If a man’s home is his castle, his recliner may be the throne from which he rules his roost. Ruler he may be, but according to several recliner retailers, it is the woman who is the power behind the throne.
“It’s the same story with every one,” says Joseph Sokol of Morris Sokol Furniture on upper King Street. “Women will let the man have the recliner as long as it doesn’t look like a recliner. The man could care less; he just wants to be comfortable. But the lady looks at it and says, ‘Does it look good?’ ”
Hiser, whose chair is his domain, admits that he would never have gotten his recliner “without the endorsement of my lovely bride of 44 years.”
Fortunately, the trend in recliners is to look less like the big behemoths of old and more like chairs that just happen to recline.
“We’re getting away from the old Archie Bunker style, although we still sell plenty of those as well,” says James Orvin, general manager of Orvin’s Furniture in Moncks Corner. “People are not wanting as big a recliner, so it doesn’t take up so much space in the room.”
Another big trend is power. Charlestonians want chairs that recline with the push of a button and have more precision positions than just the basic up or back, according to La-Z-Boy North Charleston.
Not only are women determining the style of recliner, but they are increasingly getting their own chairs.
That’s the case for Jean Chiola of Mount Pleasant, who has had her recliner for 26 years. The chair not only reclines but also swivels and rocks.
“That chair is still in great condition,” Chiola says. “When I bought it, my youngest was three. I rocked my babies in it, I rocked my grandbabies in it. It’s just been a great chair. The kids used to use it as a toy, spinning each other until I caught them. That was the end of that. This is my chair. It’s always been my chair.”
Male or female, that kind of fierce territoriality about recliners is fairly standard.
“When company comes over, they know that’s my chair,” Sokol says. “My two grandchildren both sit in it, but as soon as I walk in, they get up in a few seconds and I get back in my recliner.”
For many families, the solution is to buy generations of recliners.
Hiser says his father had a recliner, his son has one, and when Hiser’s latest recliner to match the new decor arrives, he will give the black leather one to his son-in-law.
“Do you think there’s a genetic link here?” he asks.
Even the family dog gets in the act.
“It used to be a chair for dad, but now it’s a chair for the family,” says Don Morris, vice president of merchandising for La-Z-Boy of North Charleston. “Some people even bring their pets to the store to make sure it fits next to them on the chair.”
The recliner becomes the command center. People eat or read while reclining. Chiola says she slept in hers for weeks while recuperating from knee replacement surgery. Something about leaning back with one’s feet up lulls everyone to sleep at some point.

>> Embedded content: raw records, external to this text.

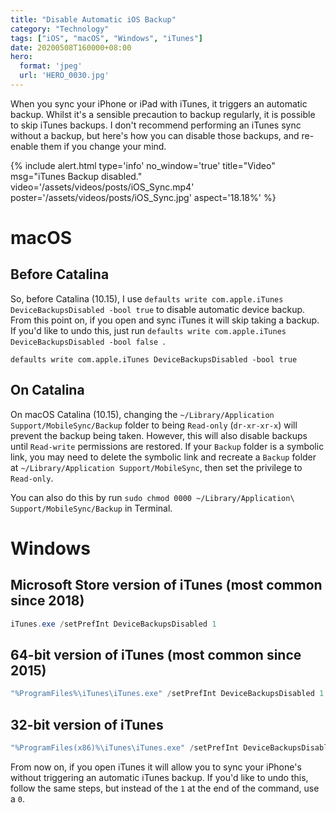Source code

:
 ```yaml
---
title: "Disable Automatic iOS Backup"
category: "Technology"
tags: ["iOS", "macOS", "Windows", "iTunes"]
date: 20200508T160000+08:00
hero:
  format: 'jpeg'
  url: 'HERO_0030.jpg'
---
```

When you sync your iPhone or iPad with iTunes, it triggers an automatic backup. Whilst it's a sensible precaution to backup regularly, it is possible to skip iTunes backups. I don't recommend performing an iTunes sync without a backup, but here's how you can disable those backups, and re-enable them if you change your mind.

{% include alert.html type='info' no_window='true' title="Video" msg="iTunes Backup disabled." video='/assets/videos/posts/iOS_Sync.mp4' poster='/assets/videos/posts/iOS_Sync.jpg' aspect='18.18%' %}

# macOS

## Before Catalina

So, before Catalina (10.15), I use `defaults write com.apple.iTunes DeviceBackupsDisabled -bool true` to disable automatic device backup. From this point on, if you open and sync iTunes it will skip taking a backup. If you'd like to undo this, just run `defaults write com.apple.iTunes DeviceBackupsDisabled -bool false
`.

```shell
defaults write com.apple.iTunes DeviceBackupsDisabled -bool true
```

## On Catalina

On macOS Catalina (10.15), changing the `~/Library/Application Support/MobileSync/Backup` folder to being `Read-only` (`dr-xr-xr-x`) will prevent the backup being taken. However, this will also disable backups until `Read-write` permissions are restored. If your `Backup` folder is a symbolic link, you may need to delete the symbolic link and recreate a `Backup` folder at `~/Library/Application Support/MobileSync`, then set the privilege to `Read-only`.

You can also do this by run `sudo chmod 0000 ~/Library/Application\ Support/MobileSync/Backup` in Terminal.

# Windows

## Microsoft Store version of iTunes (most common since 2018)

```powershell
iTunes.exe /setPrefInt DeviceBackupsDisabled 1
```

## 64-bit version of iTunes (most common since 2015)

```powershell
"%ProgramFiles%\iTunes\iTunes.exe" /setPrefInt DeviceBackupsDisabled 1
```

## 32-bit version of iTunes

```powershell
"%ProgramFiles(x86)%\iTunes\iTunes.exe" /setPrefInt DeviceBackupsDisabled 1
```

From now on, if you open iTunes it will allow you to sync your iPhone's without triggering an automatic iTunes backup. If you'd like to undo this, follow the same steps, but instead of the `1` at the end of the command, use a `0`.
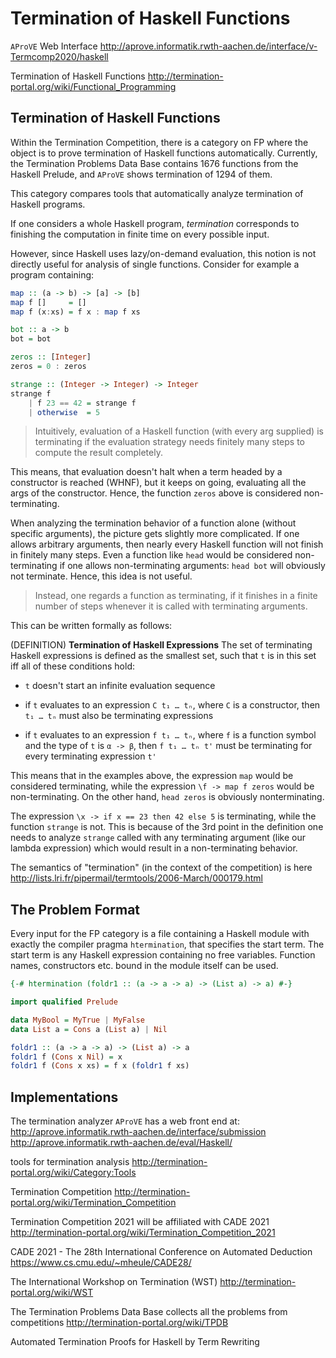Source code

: # Termination of Haskell Functions

`AProVE` Web Interface
http://aprove.informatik.rwth-aachen.de/interface/v-Termcomp2020/haskell

Termination of Haskell Functions
http://termination-portal.org/wiki/Functional_Programming



## Termination of Haskell Functions

Within the Termination Competition, there is a category on FP where the object is to prove termination of Haskell functions automatically. Currently, the Termination Problems Data Base contains 1676 functions from the Haskell Prelude, and `AProVE` shows termination of 1294 of them.

This category compares tools that automatically analyze termination of Haskell programs.

If one considers a whole Haskell program, *termination* corresponds to finishing the computation in finite time on every possible input.

However, since Haskell uses lazy/on-demand evaluation, this notion is not directly useful for analysis of single functions. Consider for example a program containing:

```hs
map :: (a -> b) -> [a] -> [b]
map f []     = []
map f (x:xs) = f x : map f xs

bot :: a -> b
bot = bot

zeros :: [Integer]
zeros = 0 : zeros

strange :: (Integer -> Integer) -> Integer
strange f
    | f 23 == 42 = strange f
    | otherwise  = 5
```

> Intuitively, evaluation of a Haskell function (with every arg supplied) is terminating if the evaluation strategy needs finitely many steps to compute the result completely.

This means, that evaluation doesn't halt when a term headed by a constructor is reached (WHNF), but it keeps on going, evaluating all the args of the constructor. Hence, the function `zeros` above is considered non-terminating.

When analyzing the termination behavior of a function alone (without specific arguments), the picture gets slightly more complicated. If one allows arbitrary arguments, then nearly every Haskell function will not finish in finitely many steps. Even a function like `head` would be considered non-terminating if one allows non-terminating arguments: `head bot` will obviously not terminate. Hence, this idea is not useful. 

> Instead, one regards a function as terminating, if it finishes in a finite number of steps whenever it is called with terminating arguments.

This can be written formally as follows:

(DEFINITION) 
**Termination of Haskell Expressions** 
The set of terminating Haskell expressions is defined as the smallest set, such that `t` is in this set iff all of these conditions hold:

- `t` doesn't start an infinite evaluation sequence

- if `t` evaluates to an expression `C t₁ … tₙ`, 
  where `C` is a constructor, 
  then `t₁ … tₙ` must also be terminating expressions

- if `t` evaluates to an expression `f t₁ … tₙ`, 
  where `f` is a function symbol 
  and the type of `t` is `α -> β`, 
  then `f t₁ … tₙ t'` must be terminating 
  for every terminating expression `t'`


This means that in the examples above, the expression `map` would be considered terminating, while the expression `\f -> map f zeros` would be non-terminating. On the other hand, `head zeros` is obviously nonterminating.

The expression `\x -> if x == 23 then 42 else 5` is terminating, while the function `strange` is not. This is because of the 3rd point in the definition one needs to analyze `strange` called with any terminating argument (like our lambda expression) which would result in a non-terminating behavior.

The semantics of "termination" (in the context of the competition) is here
http://lists.lri.fr/pipermail/termtools/2006-March/000179.html


## The Problem Format

Every input for the FP category is a file containing a Haskell module with exactly the compiler pragma `htermination`, that specifies the start term. The start term is any Haskell expression containing no free variables. Function names, constructors etc. bound in the module itself can be used.

```hs
{-# htermination (foldr1 :: (a -> a -> a) -> (List a) -> a) #-}

import qualified Prelude

data MyBool = MyTrue | MyFalse
data List a = Cons a (List a) | Nil

foldr1 :: (a -> a -> a) -> (List a) -> a
foldr1 f (Cons x Nil) = x
foldr1 f (Cons x xs) = f x (foldr1 f xs)
```


## Implementations

The termination analyzer `AProVE` has a web front end at:
http://aprove.informatik.rwth-aachen.de/interface/submission
http://aprove.informatik.rwth-aachen.de/eval/Haskell/

tools for termination analysis
http://termination-portal.org/wiki/Category:Tools

Termination Competition
http://termination-portal.org/wiki/Termination_Competition

Termination Competition 2021 will be affiliated with CADE 2021
http://termination-portal.org/wiki/Termination_Competition_2021

CADE 2021 - The 28th International Conference on Automated Deduction
https://www.cs.cmu.edu/~mheule/CADE28/

The International Workshop on Termination (WST)
http://termination-portal.org/wiki/WST

The Termination Problems Data Base collects all the problems from competitions
http://termination-portal.org/wiki/TPDB

Automated Termination Proofs for Haskell by Term Rewriting
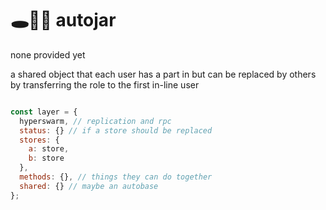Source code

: # 🕳🥊🫙 autojar
none provided yet

a shared object that each user has a part in but can be replaced by others by transferring the role to the first in-line user

```js

const layer = {
  hyperswarm, // replication and rpc
  status: {} // if a store should be replaced
  stores: {
    a: store,
    b: store
  },
  methods: {}, // things they can do together
  shared: {} // maybe an autobase
};
```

“I don’t nap in my chair,” Hiser says, but then admits, “Every once in a while, I hear a chirp from the sofa: ‘Are you asleep?’ And of course, I’ve drifted off.”

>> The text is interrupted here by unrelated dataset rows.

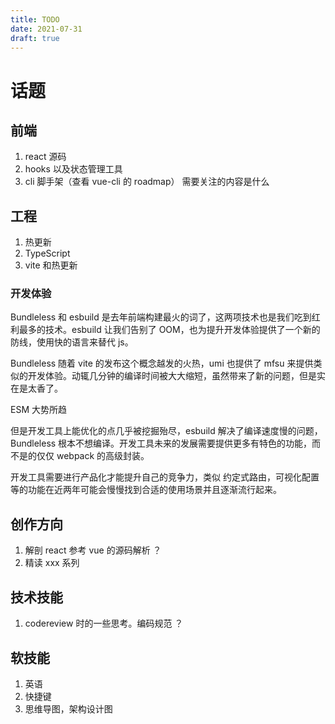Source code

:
 ```yaml
---
title: TODO
date: 2021-07-31
draft: true
---
```


# 话题

## 前端

1. react 源码
2. hooks 以及状态管理工具
3. cli 脚手架（查看 vue-cli 的 roadmap） 需要关注的内容是什么

## 工程

1. 热更新
2. TypeScript
3. vite 和热更新

### 开发体验

Bundleless 和 esbuild 是去年前端构建最火的词了，这两项技术也是我们吃到红利最多的技术。esbuild 让我们告别了 OOM，也为提升开发体验提供了一个新的防线，使用快的语言来替代 js。

Bundleless 随着 vite 的发布这个概念越发的火热，umi 也提供了 mfsu 来提供类似的开发体验。动辄几分钟的编译时间被大大缩短，虽然带来了新的问题，但是实在是太香了。

ESM 大势所趋

但是开发工具上能优化的点几乎被挖掘殆尽，esbuild 解决了编译速度慢的问题，Bundleless 根本不想编译。开发工具未来的发展需要提供更多有特色的功能，而不是的仅仅 webpack 的高级封装。

开发工具需要进行产品化才能提升自己的竞争力，类似 约定式路由，可视化配置等的功能在近两年可能会慢慢找到合适的使用场景并且逐渐流行起来。

## 创作方向

1. 解剖 react 参考 vue 的源码解析 ？
2. 精读 xxx 系列

## 技术技能

1. codereview 时的一些思考。编码规范 ？

## 软技能

1. 英语
2. 快捷键
3. 思维导图，架构设计图
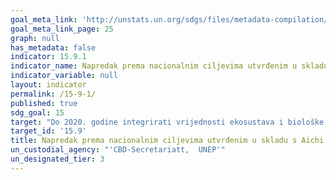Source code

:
 ```yaml
---
goal_meta_link: 'http://unstats.un.org/sdgs/files/metadata-compilation/Metadata-Goal-15.pdf'
goal_meta_link_page: 25
graph: null
has_metadata: false
indicator: 15.9.1
indicator_name: Napredak prema nacionalnim ciljevima utvrđenim u skladu s Aichi Biodiversity Target 2 Strateškog plana za biološku raznolikost 2011-2020
indicator_variable: null
layout: indicator
permalink: /15-9-1/
published: true  
sdg_goal: 15
target: "Do 2020. godine integrirati vrijednosti ekosustava i biološke raznolikosti u nacionalno i lokalno planiranje, razvojne procese, strategije smanjenja siromaštva i račune."
target_id: '15.9'
title: Napredak prema nacionalnim ciljevima utvrđenim u skladu s Aichi Biodiversity Target 2 Strateškog plana za biološku raznolikost 2011-2020
un_custodial_agency: "'CBD-Secretariatt,  UNEP'"
un_designated_tier: 3
---
```


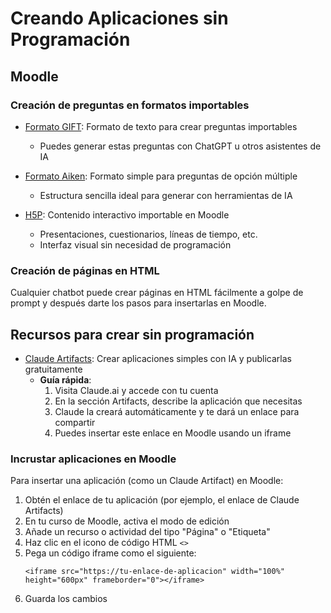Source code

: # Creando Aplicaciones sin Programación

## Moodle

### Creación de preguntas en formatos importables

- [Formato GIFT](https://docs.moodle.org/all/es/Formato_GIFT): Formato de texto para crear preguntas importables
  - Puedes generar estas preguntas con ChatGPT u otros asistentes de IA
  
- [Formato Aiken](https://docs.moodle.org/all/es/Formato_Aiken): Formato simple para preguntas de opción múltiple
  - Estructura sencilla ideal para generar con herramientas de IA

- [H5P](https://h5p.org/): Contenido interactivo importable en Moodle
  - Presentaciones, cuestionarios, líneas de tiempo, etc.
  - Interfaz visual sin necesidad de programación

### Creación de páginas en HTML

Cualquier chatbot puede crear páginas en HTML fácilmente a golpe de prompt y después darte los pasos para insertarlas en Moodle.


## Recursos para crear sin programación

- [Claude Artifacts](https://claude.ai/artifacts): Crear aplicaciones simples con IA y publicarlas gratuitamente
  - **Guía rápida**: 
    1. Visita Claude.ai y accede con tu cuenta
    2. En la sección Artifacts, describe la aplicación que necesitas
    3. Claude la creará automáticamente y te dará un enlace para compartir
    4. Puedes insertar este enlace en Moodle usando un iframe

### Incrustar aplicaciones en Moodle

Para insertar una aplicación (como un Claude Artifact) en Moodle:

1. Obtén el enlace de tu aplicación (por ejemplo, el enlace de Claude Artifacts)
2. En tu curso de Moodle, activa el modo de edición
3. Añade un recurso o actividad del tipo "Página" o "Etiqueta"
4. Haz clic en el icono de código HTML `<>`
5. Pega un código iframe como el siguiente:
   ```
   <iframe src="https://tu-enlace-de-aplicacion" width="100%" height="600px" frameborder="0"></iframe>
   ```
6. Guarda los cambios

And Sokol says, “I’ve done my best snoring on that recliner.”
And of course, people watch sports from their recliners.
“Holidays are huge (for recliner purchases), and Super Bowl is one of them,” Orvin says. “We have families who realize they’re having a party and have nowhere to sit, or someone who realizes that, along with a new TV, they’re ready for a new chair.”
Seattle and New England may have their rabid fans, but their devotion pales in comparison to the loyalty shown by recliner owners.
“I may never get rid of my chair,” Chiola says. “It’s my happy place.”